R/get.hap.zip.R

get.hap.zip <- function(pos.dir, pos.file, pos.header=TRUE, pos.snpcol=5, pos.poscol=2, dat.dir, dat.file, dat.header=FALSE, dat.snpcol=1, dat.ending=".snps", ped.dir, ped.file, num.nonsnp.col=2, chrom.num, pos.list.double, out.dir, out.prefix) {

# Zips up a section of the .hap/ped file (which has been unzipped and
# processed by get.hap.unzip() function).
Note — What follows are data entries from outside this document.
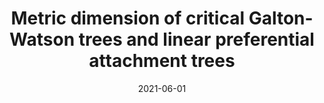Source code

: ---
title: "Metric dimension of critical Galton-Watson trees and linear preferential attachment trees"
collection: publications
link: https://doi.org/10.1016/j.ejc.2021.103317
excerpt: 'Building on the literature of fringe trees, we prove law of large numbers type results for the metric dimension of various random trees.'
date: 2021-06-01
authors: 'Júlia Komjáthy, Gergely Ódor'
venue: 'European Journal of Combinatorics'
image: 'fringe.png'
---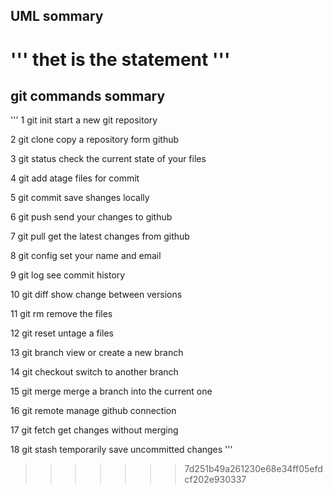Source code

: 
## UML sommary

'''
thet is the statement
'''
=======
## git commands sommary

'''
1 git  init
start a new git repository 

2 git clone 
copy a repository form github

3 git status
check the current state of your files

4 git add
atage files for commit

5 git commit
save shanges locally

6 git push
send your changes to github

7 git pull
get the latest changes from github

8 git config
set your name and email

9 git log
see commit history

10 git diff
show change between versions

11 git rm
remove the files

12 git reset
untage a files

13 git branch
view or create a new branch

14 git checkout
switch to another branch

15 git merge
merge a branch into the current one

16 git remote
manage github connection

17 git fetch
get changes without merging

18 git stash
temporarily save uncommitted changes
'''


>>>>>>> 7d251b49a261230e68e34ff05efdcf202e930337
Output name will end with ".hap.gz".
# Helper function that extracts SNPs (out of .snps and .hap files) 
# whose position is within limits defined by pos.list.double.
# Deals with only ONE chromosome.
# Position/nnotation file is assumed to be either space or tab delimited.
#
# Example call:
#
# get.hap.zip(pos.dir="/home/briollaislab/olga/funtry/test_gethap/a1", pos.file="chr20.annotation.txt", dat.dir="/home/briollaislab/olga/funtry/test_gethap/s3", dat.file="chr20.snps", ped.dir="/home/briollaislab/olga/funtry/test_gethap/h2", ped.file="20101123.chr20.txt", chrom.num=20, pos.list.double=c(64139, 65900, 76700, 79299, 62894919, 62896149), out.dir="/home/briollaislab/olga/funtry/test_gethap/o4", out.prefix="reference")
#
# Parameters:
#
# pos.dir: directory where position info can be found.
# pos.file: name of file containing position info.
# pos.header: whether or not the pos.file has a header.
#        .map = FALSE; .legend.txt = TRUE .annotation = TRUE
# pos.snpcol: which column of the file corresponds to SNP ids.
#        .map = 2;    .legend.txt = 1     .annotation = 5
# pos.poscol: which column of the file corresponds to position info.
#        .map = 4;    .legend.txt = 2     .annotation = 2
# dat.dir: directory where .dat file of the relevant dataset is located.
# dat.file: name of the .dat file.
# dat.header: whether or not the .dat file has a header.
#        .dat = FALSE; .mlinfo = TRUE
# dat.snpcol: which column in the .dat file contains SNP values.
#        .dat = 2;    .mlinfo = 1
# dat.ending: the end of .dat filename for output purposes (include the dot).
#        Ex: .dat, .mlinfo, .legend, .snps, etc.
#
# ped.dir: directory where relevant .ped file is located.
# ped.file: name of the .ped file.
# num.nonsnp.col: how many leading non-SNP colums are present in .ped file.
#        .hap.gz = 2;    .ped = 5;    .mlgeno = 2
# 
# chrom.num: which chromosome number  the .dat and .ped files correspond to.
# pos.list.double: a list of starting and ending positions within the chrom
#    c(pos1.start, pos1.end, pos2.start, pos2.end, ... posN.start, posN.end)
# 
# out.dir: directory to which output files should go.
# out.prefix: the beginning of the output filenames.
#
# Writes 2 files: .dat and .ped into out.dir, that only contain the SNPs 
#    whose position is within the pos.list.double boundaries.
#

# TODO: remove this line:
# source("get.position.R")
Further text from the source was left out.